WORK TO COMPLETE:
In how many lines of the records below does the word "config" appear? Reply with the number only.

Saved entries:
====================

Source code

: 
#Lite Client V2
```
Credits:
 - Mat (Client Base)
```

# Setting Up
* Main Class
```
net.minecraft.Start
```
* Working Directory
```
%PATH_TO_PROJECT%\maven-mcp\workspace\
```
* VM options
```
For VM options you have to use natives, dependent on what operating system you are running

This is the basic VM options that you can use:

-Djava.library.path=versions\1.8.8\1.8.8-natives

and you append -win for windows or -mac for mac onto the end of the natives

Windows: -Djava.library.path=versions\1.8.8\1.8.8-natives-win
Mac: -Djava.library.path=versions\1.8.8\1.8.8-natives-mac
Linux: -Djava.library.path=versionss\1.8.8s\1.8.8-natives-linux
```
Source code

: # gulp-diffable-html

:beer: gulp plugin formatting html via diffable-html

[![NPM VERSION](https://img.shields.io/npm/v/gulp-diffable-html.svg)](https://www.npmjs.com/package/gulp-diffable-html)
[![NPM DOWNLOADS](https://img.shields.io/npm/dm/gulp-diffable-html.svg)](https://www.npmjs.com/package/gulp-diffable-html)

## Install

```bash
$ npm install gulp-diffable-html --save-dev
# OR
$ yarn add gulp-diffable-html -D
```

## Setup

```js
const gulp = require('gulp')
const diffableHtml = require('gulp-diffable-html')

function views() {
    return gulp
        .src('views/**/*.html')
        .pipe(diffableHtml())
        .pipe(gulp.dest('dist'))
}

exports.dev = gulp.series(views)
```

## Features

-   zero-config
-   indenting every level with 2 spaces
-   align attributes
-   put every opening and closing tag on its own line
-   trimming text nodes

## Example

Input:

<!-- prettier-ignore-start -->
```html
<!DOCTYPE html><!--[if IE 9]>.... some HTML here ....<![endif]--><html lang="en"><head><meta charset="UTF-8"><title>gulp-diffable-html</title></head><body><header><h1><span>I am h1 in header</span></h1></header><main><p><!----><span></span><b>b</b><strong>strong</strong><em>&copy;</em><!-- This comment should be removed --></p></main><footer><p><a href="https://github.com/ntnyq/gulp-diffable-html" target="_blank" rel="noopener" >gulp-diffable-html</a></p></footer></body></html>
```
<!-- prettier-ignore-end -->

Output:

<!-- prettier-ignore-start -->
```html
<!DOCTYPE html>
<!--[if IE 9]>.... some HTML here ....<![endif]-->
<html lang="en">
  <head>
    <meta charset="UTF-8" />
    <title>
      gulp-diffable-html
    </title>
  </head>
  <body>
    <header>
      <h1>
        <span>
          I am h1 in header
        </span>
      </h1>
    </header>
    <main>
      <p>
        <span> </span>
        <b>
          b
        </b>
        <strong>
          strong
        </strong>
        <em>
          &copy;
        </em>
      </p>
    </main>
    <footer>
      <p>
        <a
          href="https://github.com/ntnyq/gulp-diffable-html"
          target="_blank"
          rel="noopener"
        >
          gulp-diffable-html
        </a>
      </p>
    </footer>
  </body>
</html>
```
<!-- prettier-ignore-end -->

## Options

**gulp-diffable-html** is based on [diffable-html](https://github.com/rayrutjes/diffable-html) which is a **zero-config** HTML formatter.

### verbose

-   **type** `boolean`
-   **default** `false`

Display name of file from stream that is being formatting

====================

RESPONSE TO THE EXERCISE:
2